§ DATA

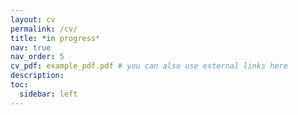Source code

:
 ```yaml
---
layout: cv
permalink: /cv/
title: *in progress*
nav: true
nav_order: 5
cv_pdf: example_pdf.pdf # you can also use external links here
description: 
toc:
  sidebar: left
---
```

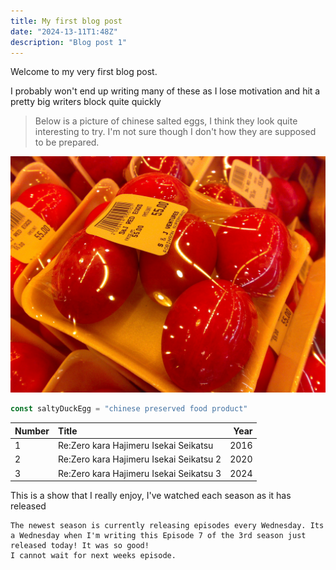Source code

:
 ```yaml
---
title: My first blog post
date: "2024-13-11T1:48Z"
description: "Blog post 1"
---
```


Welcome to my very first blog post.

I probably won't end up writing many of these as I lose motivation and hit a pretty big writers block quite quickly


> Below is a picture of chinese salted eggs, I think they look quite interesting to try.
> I'm not sure though I don't how they are supposed to be prepared.

![Chinese Salty Egg](./salty_egg.jpg)


```js
const saltyDuckEgg = "chinese preserved food product"
```

| Number | Title                                    | Year |
| :----- | :--------------------------------------- | ---: |
| 1      | Re:Zero kara Hajimeru Isekai Seikatsu    | 2016 |
| 2      | Re:Zero kara Hajimeru Isekai Seikatsu 2  | 2020 |
| 3      | Re:Zero kara Hajimeru Isekai Seikatsu 3  | 2024 |

This is a show that I really enjoy, I've watched each season as it has released

    The newest season is currently releasing episodes every Wednesday. Its a Wednesday when I'm writing this Episode 7 of the 3rd season just released today! It was so good!
    I cannot wait for next weeks episode.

§ TASK OBJECTIVE
An exact repetition of all the records above is required, excluding the pictures.

§ EXERCISE RESPONSE
Source code

:
 ```yaml
---
layout: cv
permalink: /cv/
title: *in progress*
nav: true
nav_order: 5
cv_pdf: example_pdf.pdf # you can also use external links here
description: 
toc:
  sidebar: left
---
```

Source code

:
 ```yaml
---
title: My first blog post
date: "2024-13-11T1:48Z"
description: "Blog post 1"
---
```


Welcome to my very first blog post.

I probably won't end up writing many of these as I lose motivation and hit a pretty big writers block quite quickly


> Below is a picture of chinese salted eggs, I think they look quite interesting to try.
> I'm not sure though I don't how they are supposed to be prepared.

![Chinese Salty Egg](./salty_egg.jpg)


```js
const saltyDuckEgg = "chinese preserved food product"
```

| Number | Title                                    | Year |
| :----- | :--------------------------------------- | ---: |
| 1      | Re:Zero kara Hajimeru Isekai Seikatsu    | 2016 |
| 2      | Re:Zero kara Hajimeru Isekai Seikatsu 2  | 2020 |
| 3      | Re:Zero kara Hajimeru Isekai Seikatsu 3  | 2024 |

This is a show that I really enjoy, I've watched each season as it has released

    The newest season is currently releasing episodes every Wednesday. Its a Wednesday when I'm writing this Episode 7 of the 3rd season just released today! It was so good!
    I cannot wait for next weeks episode.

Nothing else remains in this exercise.